Expect relentless car launches, and delayed wonder Nano
It was supposed to be one of the best years for the domestic automotive industry but 2008 turned out to be the worst.autos Updated: Dec 22, 2008 20:45 IST
It was supposed to be one of the best years for the domestic automotive industry but 2008 turned out to be the worst. And with the full impact of demand downturn starting to pronounce itself only now, 2009 or at least part of it could be forgettable for the industry.
With the launch of Nano in Auto Expo 2008, the year began with a bang, with the eyes of the world’s automakers and consumers alike on the $2,500 auto wonder. But as the year wore on, the echoes of the bang faded to just a whimper by the end of it all.

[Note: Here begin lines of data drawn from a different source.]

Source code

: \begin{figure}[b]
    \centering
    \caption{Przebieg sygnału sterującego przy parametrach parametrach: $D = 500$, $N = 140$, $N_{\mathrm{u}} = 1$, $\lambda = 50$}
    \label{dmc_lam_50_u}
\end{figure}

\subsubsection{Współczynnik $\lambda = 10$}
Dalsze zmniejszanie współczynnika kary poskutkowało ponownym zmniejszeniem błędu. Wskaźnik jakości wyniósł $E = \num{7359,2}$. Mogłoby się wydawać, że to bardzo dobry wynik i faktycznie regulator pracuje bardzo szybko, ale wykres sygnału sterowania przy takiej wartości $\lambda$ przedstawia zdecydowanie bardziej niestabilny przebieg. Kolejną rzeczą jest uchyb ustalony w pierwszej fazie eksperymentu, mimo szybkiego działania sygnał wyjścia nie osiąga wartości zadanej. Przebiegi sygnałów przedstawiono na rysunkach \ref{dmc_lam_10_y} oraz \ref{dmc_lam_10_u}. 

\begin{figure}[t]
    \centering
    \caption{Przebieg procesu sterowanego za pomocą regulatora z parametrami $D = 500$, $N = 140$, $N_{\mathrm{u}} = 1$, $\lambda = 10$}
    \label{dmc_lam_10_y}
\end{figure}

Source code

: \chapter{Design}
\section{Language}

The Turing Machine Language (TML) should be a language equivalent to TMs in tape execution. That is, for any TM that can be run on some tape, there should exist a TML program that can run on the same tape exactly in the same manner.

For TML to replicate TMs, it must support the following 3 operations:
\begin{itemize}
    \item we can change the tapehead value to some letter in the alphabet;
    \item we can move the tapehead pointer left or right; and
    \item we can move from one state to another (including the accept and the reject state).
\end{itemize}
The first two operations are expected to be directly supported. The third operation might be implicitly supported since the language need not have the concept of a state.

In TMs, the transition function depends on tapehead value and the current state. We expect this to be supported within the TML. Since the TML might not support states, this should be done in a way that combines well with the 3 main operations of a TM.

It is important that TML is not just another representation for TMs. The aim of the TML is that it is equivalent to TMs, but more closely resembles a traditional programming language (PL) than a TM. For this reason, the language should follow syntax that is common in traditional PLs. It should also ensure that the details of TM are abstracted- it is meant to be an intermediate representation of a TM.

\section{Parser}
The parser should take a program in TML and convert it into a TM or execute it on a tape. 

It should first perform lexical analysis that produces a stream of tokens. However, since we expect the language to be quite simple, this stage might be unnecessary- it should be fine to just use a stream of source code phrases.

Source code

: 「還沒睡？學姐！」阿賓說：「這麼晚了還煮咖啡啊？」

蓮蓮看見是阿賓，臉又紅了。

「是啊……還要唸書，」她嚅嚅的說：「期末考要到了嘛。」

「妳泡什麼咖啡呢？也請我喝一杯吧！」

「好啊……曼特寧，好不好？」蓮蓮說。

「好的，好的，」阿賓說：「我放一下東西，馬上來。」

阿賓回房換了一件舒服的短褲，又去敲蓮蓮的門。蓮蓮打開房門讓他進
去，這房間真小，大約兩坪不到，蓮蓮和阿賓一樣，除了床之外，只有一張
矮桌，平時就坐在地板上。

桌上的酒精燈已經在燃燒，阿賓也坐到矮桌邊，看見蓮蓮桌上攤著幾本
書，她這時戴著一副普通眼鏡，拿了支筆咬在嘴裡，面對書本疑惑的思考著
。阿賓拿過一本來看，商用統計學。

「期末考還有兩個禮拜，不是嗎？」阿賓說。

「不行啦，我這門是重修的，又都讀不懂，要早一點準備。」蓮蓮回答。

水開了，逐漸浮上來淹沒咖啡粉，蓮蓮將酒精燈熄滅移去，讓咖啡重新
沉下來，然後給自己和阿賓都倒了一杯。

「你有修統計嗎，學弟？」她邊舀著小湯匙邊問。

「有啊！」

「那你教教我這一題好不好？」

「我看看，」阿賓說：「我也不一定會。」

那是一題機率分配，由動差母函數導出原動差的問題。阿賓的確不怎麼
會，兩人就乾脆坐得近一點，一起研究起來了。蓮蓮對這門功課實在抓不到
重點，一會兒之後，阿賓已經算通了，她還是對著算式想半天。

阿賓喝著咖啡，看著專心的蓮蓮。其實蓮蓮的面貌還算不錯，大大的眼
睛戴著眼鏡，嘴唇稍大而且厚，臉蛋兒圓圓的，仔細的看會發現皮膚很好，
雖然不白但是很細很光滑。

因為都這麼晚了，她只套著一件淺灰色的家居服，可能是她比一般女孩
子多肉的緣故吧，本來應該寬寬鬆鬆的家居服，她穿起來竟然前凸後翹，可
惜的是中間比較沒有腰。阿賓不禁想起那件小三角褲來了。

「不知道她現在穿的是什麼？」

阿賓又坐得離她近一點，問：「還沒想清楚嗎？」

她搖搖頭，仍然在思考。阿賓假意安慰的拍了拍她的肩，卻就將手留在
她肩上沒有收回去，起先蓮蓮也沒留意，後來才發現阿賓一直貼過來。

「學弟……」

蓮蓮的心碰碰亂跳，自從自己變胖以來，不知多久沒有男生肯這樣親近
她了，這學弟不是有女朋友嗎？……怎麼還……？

Passenger car sales started on a strong note, helped very early on with the 4 per cent excise duty cut on small cars. That was something even the industry was not expecting and so was the growth that followed. In the first three months of fiscal 2008-09, car sales were galloping at over 15 per cent.
In barely two months, the uptrend reversed and as loans dried up, sales fell. Caught unawares, inventories piled up and a torrid festive season turned into a slowdown. By November, car sales were almost flat over last year.

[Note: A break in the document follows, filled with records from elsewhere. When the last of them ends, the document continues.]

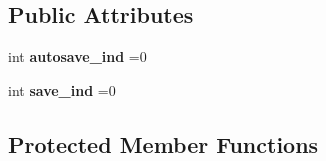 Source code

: \subsection*{Public Attributes}
\begin{DoxyCompactItemize}
\item 
int {\bfseries autosave\+\_\+ind} =0\hypertarget{classgui_1_1DesignPanel_aca6335177a4b1c1838530d6211483dfe}{}\label{classgui_1_1DesignPanel_aca6335177a4b1c1838530d6211483dfe}

\item 
int {\bfseries save\+\_\+ind} =0\hypertarget{classgui_1_1DesignPanel_a0f3e228582a4f986c90865392d911cea}{}\label{classgui_1_1DesignPanel_a0f3e228582a4f986c90865392d911cea}

\end{DoxyCompactItemize}
\subsection*{Protected Member Functions}
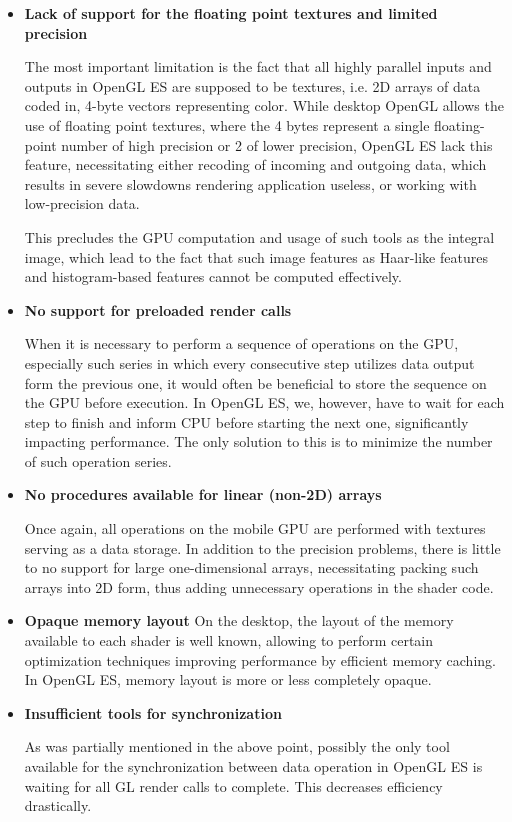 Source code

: \begin {itemize}
\item {\bf Lack of support for the floating point textures and limited precision}

The most important limitation is the fact that all highly parallel inputs and outputs in OpenGL ES are supposed to be textures, i.e. 2D arrays of data coded in, 4-byte vectors representing color. While desktop OpenGL allows the use of floating point textures, where the 4 bytes represent a single floating-point number of high precision or 2 of lower precision, OpenGL ES lack this feature, necessitating either recoding of incoming and outgoing data, which results in severe slowdowns rendering application useless, or working with low-precision data.

This precludes the GPU computation and usage of such tools as the integral image, which lead to the fact that such image features as Haar-like features and histogram-based features cannot be computed effectively. 
\item {\bf No support for preloaded render calls}

When it is necessary to perform a sequence of operations on the GPU, especially such series in which every consecutive step utilizes data output form the previous one, it would often be beneficial to store the sequence on the GPU before execution. In OpenGL ES, we, however, have to wait for each step to finish and inform CPU before starting the next one, significantly impacting performance. The only solution to this is to minimize the number of such operation series. 

\item {\bf No procedures available for linear (non-2D) arrays}

Once again, all operations on the mobile GPU are performed with textures serving as a data storage. In addition to the precision problems, there is little to no support for large one-dimensional arrays, necessitating packing such arrays into 2D form, thus adding unnecessary operations in the shader code. 
\item {\bf Opaque memory layout}
On the desktop, the layout of the memory available to each shader is well known, allowing to perform certain optimization techniques improving performance by efficient memory caching. In OpenGL ES, memory layout is more or less completely opaque. 

\item {\bf Insufficient tools for synchronization}

As was partially mentioned in the above point, possibly the only tool available for the synchronization between data operation in OpenGL ES is waiting for all GL render calls to complete. This decreases efficiency drastically. 
\end{itemize}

With bearish sentiments still running high, nobody expects 2009 to be a success. There will be launches galore — no less
than 20 and none bigger than Nano which would come in limited quantities between Jan-March — but even that may not catapult sales to the next level.
“A moderate improvement in the outlook for the automobile sector in 2009-10 hinges on financing rates remaining stable and continuation of the industrial investment cycle,” said Sachin Mathur, Head, CRISIL Research.

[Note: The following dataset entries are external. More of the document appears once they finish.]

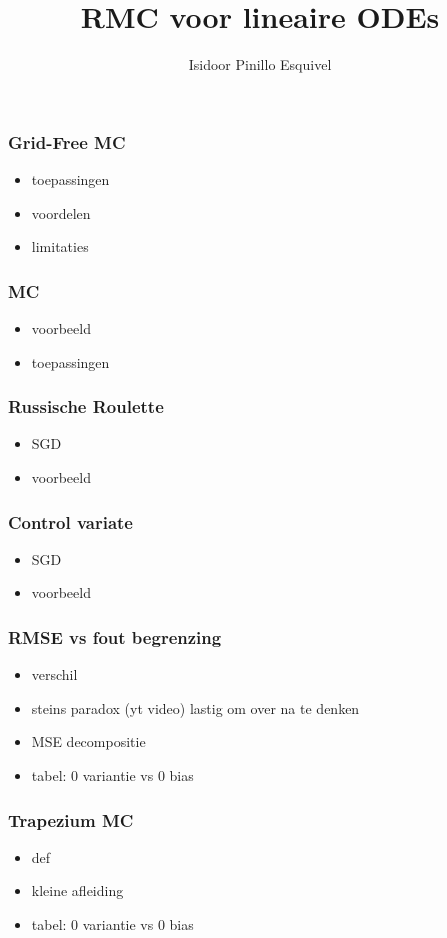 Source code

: \documentclass[20pt]{beamer}
\title{RMC voor lineaire ODEs}
\author{Isidoor Pinillo Esquivel }
\date{}
\begin{document}
\begin{frame}
    \titlepage
\end{frame}

\begin{frame}
    \frametitle{Grid-Free MC}
    \begin{itemize}
        \item toepassingen
        \item voordelen
        \item limitaties
    \end{itemize}
\end{frame}

\begin{frame}
    \frametitle{MC}
    \begin{itemize}
        \item voorbeeld
        \item toepassingen
    \end{itemize}
\end{frame}

\begin{frame}
    \frametitle{Russische Roulette}
    \begin{itemize}
        \item SGD
        \item voorbeeld
    \end{itemize}
\end{frame}

\begin{frame}
    \frametitle{Control variate}
    \begin{itemize}
        \item SGD
        \item voorbeeld
    \end{itemize}
\end{frame}

\begin{frame}
    \frametitle{RMSE vs fout begrenzing}
    \begin{itemize}
        \item verschil
        \item steins paradox (yt video) lastig om over na te denken
        \item MSE decompositie
        \item tabel: $0$ variantie vs $0$ bias
    \end{itemize}
\end{frame}

\begin{frame}
    \frametitle{Trapezium MC}
    \begin{itemize}
        \item def
        \item kleine afleiding
        \item tabel: $0$ variantie vs $0$ bias
    \end{itemize}
\end{frame}
\end{document}
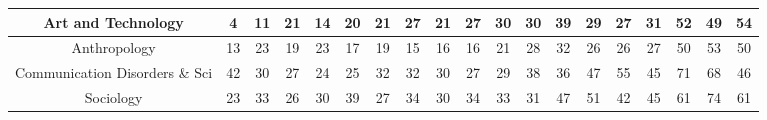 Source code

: \documentclass[10pt]{article}
\begin{document}
\begin{landscape}
\begin{longtable}[c]{|ccccccccccccccccccc|}
	\multicolumn{1}{|c|}{Art and Technology}                         & \multicolumn{1}{c|}{4}          & \multicolumn{1}{c|}{11}         & \multicolumn{1}{c|}{21}         & \multicolumn{1}{c|}{14}         & \multicolumn{1}{c|}{20}         & \multicolumn{1}{c|}{21}         & \multicolumn{1}{c|}{27}         & \multicolumn{1}{c|}{21}         & \multicolumn{1}{c|}{27}         & \multicolumn{1}{c|}{30}         & \multicolumn{1}{c|}{30}         & \multicolumn{1}{c|}{39}         & \multicolumn{1}{c|}{29}         & \multicolumn{1}{c|}{27}         & \multicolumn{1}{c|}{31}         & \multicolumn{1}{c|}{52}         & \multicolumn{1}{c|}{49}         & 54         \\ \hline
	\multicolumn{1}{|c|}{Anthropology}                               & \multicolumn{1}{c|}{13}         & \multicolumn{1}{c|}{23}         & \multicolumn{1}{c|}{19}         & \multicolumn{1}{c|}{23}         & \multicolumn{1}{c|}{17}         & \multicolumn{1}{c|}{19}         & \multicolumn{1}{c|}{15}         & \multicolumn{1}{c|}{16}         & \multicolumn{1}{c|}{16}         & \multicolumn{1}{c|}{21}         & \multicolumn{1}{c|}{28}         & \multicolumn{1}{c|}{32}         & \multicolumn{1}{c|}{26}         & \multicolumn{1}{c|}{26}         & \multicolumn{1}{c|}{27}         & \multicolumn{1}{c|}{50}         & \multicolumn{1}{c|}{53}         & 50         \\ \hline
	\multicolumn{1}{|c|}{Communication Disorders \& Sci}             & \multicolumn{1}{c|}{42}         & \multicolumn{1}{c|}{30}         & \multicolumn{1}{c|}{27}         & \multicolumn{1}{c|}{24}         & \multicolumn{1}{c|}{25}         & \multicolumn{1}{c|}{32}         & \multicolumn{1}{c|}{32}         & \multicolumn{1}{c|}{30}         & \multicolumn{1}{c|}{27}         & \multicolumn{1}{c|}{29}         & \multicolumn{1}{c|}{38}         & \multicolumn{1}{c|}{36}         & \multicolumn{1}{c|}{47}         & \multicolumn{1}{c|}{55}         & \multicolumn{1}{c|}{45}         & \multicolumn{1}{c|}{71}         & \multicolumn{1}{c|}{68}         & 46         \\ \hline
	\multicolumn{1}{|c|}{Sociology}                                  & \multicolumn{1}{c|}{23}         & \multicolumn{1}{c|}{33}         & \multicolumn{1}{c|}{26}         & \multicolumn{1}{c|}{30}         & \multicolumn{1}{c|}{39}         & \multicolumn{1}{c|}{27}         & \multicolumn{1}{c|}{34}         & \multicolumn{1}{c|}{30}         & \multicolumn{1}{c|}{34}         & \multicolumn{1}{c|}{33}         & \multicolumn{1}{c|}{31}         & \multicolumn{1}{c|}{47}         & \multicolumn{1}{c|}{51}         & \multicolumn{1}{c|}{42}         & \multicolumn{1}{c|}{45}         & \multicolumn{1}{c|}{61}         & \multicolumn{1}{c|}{74}         & 61         \\ \hline

\end{longtable}
\end{landscape}
\end{document}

The slowdown in the economy almost immediately hit sales of trucks and buses. From a growth of 10 per cent in April-June 2008, it reversed to an almost 10 per cent decline for April-November 2008. Market leaders Tata Motors and Ashok Leyland bore the brunt of the slowdown, announcing multiple plant block closures and production cuts.
“It is rare for all three segments — cars, 2-wheelers and commercial vehicles — to slide at the same time,” said S.P. Shah, president, Federation of Automobile Dealers’ Association. “There is not likely to be any revival for the commercial vehicle sector as it will take time for the overall economy to improve.”